1. Field of Invention
The present invention relates to a liquid crystal display driving circuit. More particularly, the present invention relates to a liquid crystal display driving circuit, verifying apparatus and error tolerance method thereof.
2. Description of Related Art
Low temperature polycrystalline silicon (LTPS) technique is now frequently used to fabricate the thin film transistors (TFT) on a glass substrate inside a liquid crystal display (LCD) panel. However, the driving circuits for driving various pixels, whether the driving circuits are used for scanning or data transmission, have a relatively unstable production yield. In other words, the yield of the driving circuits on the glass substrate is quite variable when the LTPS technique is used to produce the TFT.
FIG. 1 is a block diagram showing the layout of a conventional liquid crystal display driving circuit. The liquid crystal display driving circuit 10 comprises a plurality of serially connected shift registers 102, 104 and 106. To drive various pixels on the LCD panel, a start-up signal (ST) is first transmitted to the shift register 102. After a preset period (in general a clock cycle), the start-up signal will be transmitted from the shift register 102 to the shift register 104. In like manner, the start-up signal will be transmitted from the shift register 104 to the shift register 106 and subsequent shift registers.
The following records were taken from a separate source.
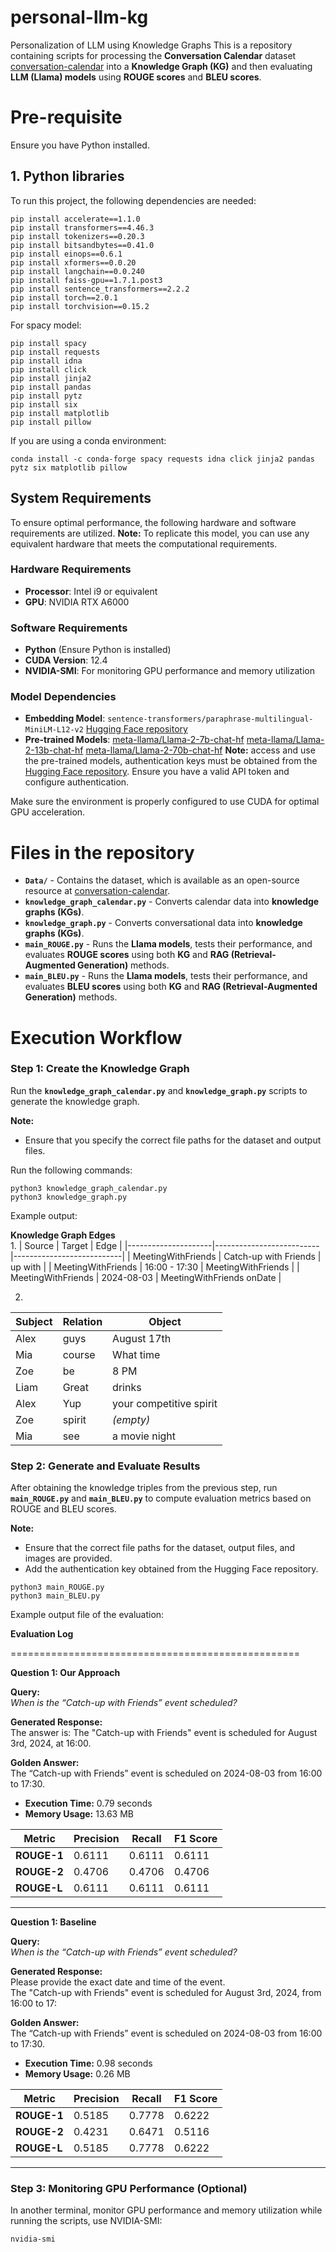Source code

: # personal-llm-kg
Personalization of LLM using Knowledge Graphs
This is a repository containing scripts for processing the **Conversation Calendar** dataset [conversation-calendar](https://huggingface.co/datasets/asu-kim/conversation-calendar/tree/main/Data/calendar) into a **Knowledge Graph (KG)** and then evaluating **LLM (Llama) models** using **ROUGE scores** and **BLEU scores**.

# Pre-requisite 

Ensure you have Python installed.

## 1. Python libraries
To run this project, the following dependencies are needed:
  
```
pip install accelerate==1.1.0 
pip install transformers==4.46.3
pip install tokenizers==0.20.3
pip install bitsandbytes==0.41.0
pip install einops==0.6.1
pip install xformers==0.0.20
pip install langchain==0.0.240
pip install faiss-gpu==1.7.1.post3
pip install sentence_transformers==2.2.2
pip install torch==2.0.1
pip install torchvision==0.15.2
```
For spacy model: 
```
pip install spacy
pip install requests
pip install idna
pip install click
pip install jinja2
pip install pandas
pip install pytz
pip install six
pip install matplotlib
pip install pillow
```
If you are using a conda environment:
```
conda install -c conda-forge spacy requests idna click jinja2 pandas pytz six matplotlib pillow
```
## System Requirements  

To ensure optimal performance, the following hardware and software requirements are utilized. 
**Note:** To replicate this model, you can use any equivalent hardware that meets the computational requirements.

### Hardware Requirements  
- **Processor**: Intel i9 or equivalent  
- **GPU**: NVIDIA RTX A6000  

### Software Requirements  
- **Python** (Ensure Python is installed)  
- **CUDA Version**: 12.4  
- **NVIDIA-SMI**: For monitoring GPU performance and memory utilization  

### Model Dependencies  
- **Embedding Model**: `sentence-transformers/paraphrase-multilingual-MiniLM-L12-v2` [Hugging Face repository](https://huggingface.co/sentence-transformers/paraphrase-multilingual-MiniLM-L12-v2)  
- **Pre-trained Models**:  [meta-llama/Llama-2-7b-chat-hf](https://huggingface.co/meta-llama/Llama-2-7b-chat-hf) [meta-llama/Llama-2-13b-chat-hf](https://huggingface.co/meta-llama/Llama-2-13b-chat-hf) [meta-llama/Llama-2-70b-chat-hf](https://huggingface.co/meta-llama/Llama-2-70b-chat-hf)
**Note:** access and use the pre-trained models, authentication keys must be obtained from the [Hugging Face repository](https://huggingface.co/settings/tokens). Ensure you have a valid API token and configure authentication.

Make sure the environment is properly configured to use CUDA for optimal GPU acceleration.

# Files in the repository
- **`Data/`** - Contains the dataset, which is available as an open-source resource at [conversation-calendar](https://huggingface.co/datasets/asu-kim/conversation-calendar).  
- **`knowledge_graph_calendar.py`** - Converts calendar data into **knowledge graphs (KGs)**.
- **`knowledge_graph.py`** -  Converts conversational data into **knowledge graphs (KGs)**. 
- **`main_ROUGE.py`** - Runs the **Llama models**, tests their performance, and evaluates **ROUGE scores** using both **KG** and **RAG (Retrieval-Augmented Generation)** methods.
- **`main_BLEU.py`** - Runs the **Llama models**, tests their performance, and evaluates **BLEU scores** using both **KG** and **RAG (Retrieval-Augmented Generation)** methods.

# Execution Workflow 

### Step 1: Create the Knowledge Graph  
Run the **`knowledge_graph_calendar.py`** and **`knowledge_graph.py`** scripts to generate the knowledge graph.  

**Note:**  
- Ensure that you specify the correct file paths for the dataset and output files.  

Run the following commands:  

```
python3 knowledge_graph_calendar.py
python3 knowledge_graph.py
```
Example output:

**Knowledge Graph Edges**  
1. 
| Source              | Target                     | Edge                      |
|---------------------|--------------------------|---------------------------|
| MeetingWithFriends | Catch-up with Friends     | up with                   |
| MeetingWithFriends | 16:00 - 17:30            | MeetingWithFriends        |
| MeetingWithFriends | 2024-08-03               | MeetingWithFriends onDate |

2. 
| Subject | Relation  | Object                  |
|---------|----------|-------------------------|
| Alex    | guys     | August 17th             |
| Mia     | course   | What time               |
| Zoe     | be       | 8 PM                     |
| Liam    | Great    | drinks                   |
| Alex    | Yup      | your competitive spirit  |
| Zoe     | spirit   | *(empty)*                |
| Mia     | see      | a movie night            |

### Step 2: Generate and Evaluate Results

After obtaining the knowledge triples from the previous step, run **`main_ROUGE.py`** and **`main_BLEU.py`** to compute evaluation metrics based on ROUGE and BLEU scores.

**Note:** 
- Ensure that the correct file paths for the dataset, output files, and images are provided.
- Add the authentication key obtained from the Hugging Face repository.
```
python3 main_ROUGE.py
python3 main_BLEU.py
```
Example output file of the evaluation:

**Evaluation Log**  

==================================================  

**Question 1: Our Approach**  

**Query:**  
_When is the “Catch-up with Friends” event scheduled?_  

**Generated Response:**  
The answer is: The "Catch-up with Friends" event is scheduled for August 3rd, 2024, at 16:00.  

**Golden Answer:**  
The “Catch-up with Friends” event is scheduled on 2024-08-03 from 16:00 to 17:30.  

- **Execution Time:** 0.79 seconds  
- **Memory Usage:** 13.63 MB  

| Metric  | Precision | Recall | F1 Score |
|---------|----------|--------|----------|
| **ROUGE-1** | 0.6111  | 0.6111 | 0.6111   |
| **ROUGE-2** | 0.4706  | 0.4706 | 0.4706   |
| **ROUGE-L** | 0.6111  | 0.6111 | 0.6111   |

--------------------------------------------------  

**Question 1: Baseline**  

**Query:**  
_When is the “Catch-up with Friends” event scheduled?_  

**Generated Response:**  
Please provide the exact date and time of the event.  
The "Catch-up with Friends" event is scheduled for August 3rd, 2024, from 16:00 to 17:  

**Golden Answer:**  
The “Catch-up with Friends” event is scheduled on 2024-08-03 from 16:00 to 17:30.  

- **Execution Time:** 0.98 seconds  
- **Memory Usage:** 0.26 MB  

| Metric  | Precision | Recall | F1 Score |
|---------|----------|--------|----------|
| **ROUGE-1** | 0.5185  | 0.7778 | 0.6222   |
| **ROUGE-2** | 0.4231  | 0.6471 | 0.5116   |
| **ROUGE-L** | 0.5185  | 0.7778 | 0.6222   |

--------------------------------------------------  

### Step 3: Monitoring GPU Performance (Optional)
In another terminal, monitor GPU performance and memory utilization while running the scripts, use NVIDIA-SMI:
```
nvidia-smi
```
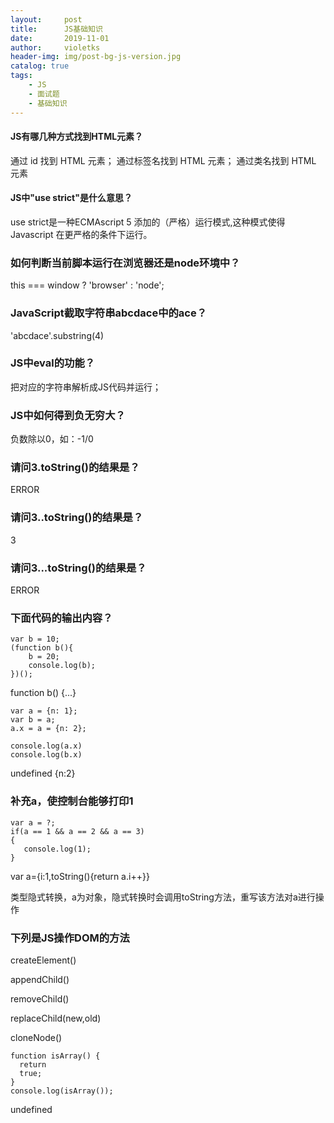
 ```yaml
---
layout:     post
title:      JS基础知识
date:       2019-11-01
author:     violetks
header-img: img/post-bg-js-version.jpg
catalog: true
tags:
    - JS
    - 面试题
    - 基础知识
---
```


#### JS有哪几种方式找到HTML元素？

通过 id 找到 HTML 元素；
通过标签名找到 HTML 元素；
通过类名找到 HTML 元素

#### JS中"use strict"是什么意思？

use strict是一种ECMAscript 5 添加的（严格）运行模式,这种模式使得 Javascript 在更严格的条件下运行。

### 如何判断当前脚本运行在浏览器还是node环境中？

this === window ? 'browser' : 'node';

### JavaScript截取字符串abcdace中的ace？

'abcdace'.substring(4)

### JS中eval的功能？

把对应的字符串解析成JS代码并运行；

### JS中如何得到负无穷大？

负数除以0，如：-1/0

### 请问3.toString()的结果是？

ERROR

### 请问3..toString()的结果是？

3

### 请问3...toString()的结果是？

ERROR

### 下面代码的输出内容？

```
var b = 10;
(function b(){
    b = 20;
    console.log(b); 
})();
```

function b() {...}

```
var a = {n: 1};
var b = a;
a.x = a = {n: 2};

console.log(a.x)
console.log(b.x)
```

undefined {n:2}

### 补充a，使控制台能够打印1
```
var a = ?;
if(a == 1 && a == 2 && a == 3)
{
   console.log(1);
}
```
var a={i:1,toString(){return a.i++}}

类型隐式转换，a为对象，隐式转换时会调用toString方法，重写该方法对a进行操作

### 下列是JS操作DOM的方法

createElement()

appendChild()

removeChild()

replaceChild(new,old)

cloneNode()

```
function isArray() {
  return
  true;
}
console.log(isArray());
```

undefined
The various pixels on the LCD panel are driven by the driving lines 112, 114, 116 that are electrically coupled to the output terminal of the shift registers 102, 104 and 106 respectively.
Because the driving circuit 10 is constructed using serially connected shift registers, problem in any one of the shift register may lead to an erroneous propagation of signals in all subsequently connected shift registers. Reliability is further aggravated by the unstable yield in manufacturing the driving circuit 10 using the LTPS technique.
To alleviate some of the problems caused by a low manufacturing yield for the driving circuits, sophisticated error detection circuits are invented. For example, in U.S. Pat. No. 6,467,057, each driving state includes an additional circuit having a complicated design that occupies considerable area. The introduction of such addition circuit not only increases production cost, but also leads to a decrease in the level of device integration. Otherwise, if the level of integration is maintained at the same level, the probability of having current leaks will increase significantly. All these defects add to the disadvantages of using the LTPS technique.
In addition, stuck-at-zero and stuck-at-one at the output terminals of the shift registers 102 to 106 also cause some problems. Although providing additional shift registers connected in parallel such that the outputs from all these shift registers are logically OR together before sending to the next stage is able to eliminate the stuck-at-zero problem, the stuck-at-one problem at the output terminal of the shift registers still persists.